The future is rosier for US digital ad spending as a whole. Emarketer estimates that total nationwide digital ad spending across all industries will recover from a sluggish 1.7 percent growth rate this year to 21.1 percent next year. Before the pandemic hit, eMarketer forecasted 17 percent growth in US digital ad spending.
Research shows consumers are eager to travel again. According to Skyscanner’s “The New World of Travel” report, US consumer searches for international travel were down by just six percent from the monthly average seen in 2019. The number of domestic travel searches made in August was six percent higher than the 2019 monthly average.
In addition, the report revealed 44 percent of US travelers believe it’s safe to travel domestically, as evidenced by the nearly one million passengers the Transportation Security Administration (TSA) screened during Labor Day weekend.
Consumer travel behavior has in fact started to pick up for some regions.
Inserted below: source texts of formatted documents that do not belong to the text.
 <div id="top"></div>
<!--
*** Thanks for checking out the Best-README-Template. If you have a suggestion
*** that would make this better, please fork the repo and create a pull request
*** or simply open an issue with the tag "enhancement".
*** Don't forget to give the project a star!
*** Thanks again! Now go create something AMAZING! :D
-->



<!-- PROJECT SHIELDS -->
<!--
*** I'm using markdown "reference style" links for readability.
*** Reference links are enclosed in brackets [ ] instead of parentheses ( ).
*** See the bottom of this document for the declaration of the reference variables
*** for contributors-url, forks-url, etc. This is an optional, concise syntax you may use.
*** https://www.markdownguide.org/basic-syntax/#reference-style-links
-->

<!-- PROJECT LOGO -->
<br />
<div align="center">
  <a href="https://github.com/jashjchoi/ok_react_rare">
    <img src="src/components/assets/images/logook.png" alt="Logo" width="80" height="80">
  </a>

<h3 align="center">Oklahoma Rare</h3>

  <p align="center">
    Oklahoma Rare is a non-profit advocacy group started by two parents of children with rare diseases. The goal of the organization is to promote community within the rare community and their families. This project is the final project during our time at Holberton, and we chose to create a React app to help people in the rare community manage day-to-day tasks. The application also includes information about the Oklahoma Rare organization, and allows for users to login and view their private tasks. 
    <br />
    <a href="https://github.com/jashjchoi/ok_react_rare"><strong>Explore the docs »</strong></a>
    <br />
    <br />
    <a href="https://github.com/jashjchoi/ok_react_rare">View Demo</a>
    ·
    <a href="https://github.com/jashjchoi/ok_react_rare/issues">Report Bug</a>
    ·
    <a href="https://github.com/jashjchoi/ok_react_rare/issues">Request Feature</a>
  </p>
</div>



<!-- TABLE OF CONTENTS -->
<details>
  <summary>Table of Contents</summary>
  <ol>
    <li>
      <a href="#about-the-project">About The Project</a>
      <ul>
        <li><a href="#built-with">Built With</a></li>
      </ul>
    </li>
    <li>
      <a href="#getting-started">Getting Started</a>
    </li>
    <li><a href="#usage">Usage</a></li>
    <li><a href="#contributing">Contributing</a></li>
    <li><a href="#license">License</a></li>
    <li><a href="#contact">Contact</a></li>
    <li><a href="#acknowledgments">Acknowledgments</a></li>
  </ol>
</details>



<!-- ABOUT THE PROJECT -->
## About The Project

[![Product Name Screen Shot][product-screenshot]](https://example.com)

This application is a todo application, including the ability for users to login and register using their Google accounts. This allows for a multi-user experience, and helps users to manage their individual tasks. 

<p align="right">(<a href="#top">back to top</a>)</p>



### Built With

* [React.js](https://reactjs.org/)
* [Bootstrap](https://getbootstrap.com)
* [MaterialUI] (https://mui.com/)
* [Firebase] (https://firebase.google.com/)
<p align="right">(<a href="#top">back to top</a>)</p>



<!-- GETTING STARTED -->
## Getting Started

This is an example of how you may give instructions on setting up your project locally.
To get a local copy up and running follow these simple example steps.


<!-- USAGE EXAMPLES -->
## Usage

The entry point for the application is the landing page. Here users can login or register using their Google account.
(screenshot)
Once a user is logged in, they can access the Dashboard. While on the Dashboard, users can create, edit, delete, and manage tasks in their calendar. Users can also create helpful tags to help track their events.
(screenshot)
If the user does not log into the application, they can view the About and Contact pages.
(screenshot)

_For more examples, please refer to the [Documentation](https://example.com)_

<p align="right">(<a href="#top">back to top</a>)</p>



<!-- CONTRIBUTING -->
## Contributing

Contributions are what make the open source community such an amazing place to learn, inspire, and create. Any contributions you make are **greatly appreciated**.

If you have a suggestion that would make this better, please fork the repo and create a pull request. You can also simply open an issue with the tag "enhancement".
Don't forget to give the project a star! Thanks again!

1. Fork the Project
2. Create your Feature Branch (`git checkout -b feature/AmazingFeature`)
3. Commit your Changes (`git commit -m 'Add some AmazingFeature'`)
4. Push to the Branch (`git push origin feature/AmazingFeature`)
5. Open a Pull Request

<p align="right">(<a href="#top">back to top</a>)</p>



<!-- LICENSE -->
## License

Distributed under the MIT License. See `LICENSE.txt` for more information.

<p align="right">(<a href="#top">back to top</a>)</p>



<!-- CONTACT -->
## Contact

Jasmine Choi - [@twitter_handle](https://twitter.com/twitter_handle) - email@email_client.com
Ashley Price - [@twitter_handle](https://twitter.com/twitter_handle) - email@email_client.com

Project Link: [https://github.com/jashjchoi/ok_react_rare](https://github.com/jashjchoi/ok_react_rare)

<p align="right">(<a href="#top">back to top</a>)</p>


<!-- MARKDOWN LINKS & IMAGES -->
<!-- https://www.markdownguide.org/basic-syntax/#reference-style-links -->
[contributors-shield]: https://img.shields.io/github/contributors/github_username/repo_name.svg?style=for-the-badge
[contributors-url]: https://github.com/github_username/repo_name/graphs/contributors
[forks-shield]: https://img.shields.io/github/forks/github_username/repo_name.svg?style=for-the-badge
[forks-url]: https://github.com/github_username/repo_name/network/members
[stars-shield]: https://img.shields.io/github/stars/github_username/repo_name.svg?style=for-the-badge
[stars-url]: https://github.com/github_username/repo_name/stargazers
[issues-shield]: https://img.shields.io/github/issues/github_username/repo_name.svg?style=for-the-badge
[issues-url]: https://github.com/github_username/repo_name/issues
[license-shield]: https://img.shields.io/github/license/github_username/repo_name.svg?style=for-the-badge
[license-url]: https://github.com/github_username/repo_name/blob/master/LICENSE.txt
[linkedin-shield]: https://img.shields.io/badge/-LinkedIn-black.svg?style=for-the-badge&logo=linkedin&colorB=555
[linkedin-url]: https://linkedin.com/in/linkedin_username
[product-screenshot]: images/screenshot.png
For example, the number of national and international flights to Puerto Vallarta & Riviera Nayarit more than doubled in October from September, according to TravelPulse.
Confidence in cruising has also increased. According to MMGY Global’s Travel Safety Barometer, the cruise travel safety barometer rose seven points, from 24 in September to 31 in October. That progress comes as the Cruise Lines International Association (CLIA) announced it would require pre-boarding COVID-19 tests for all passengers and crew members on ships carrying over 250 people.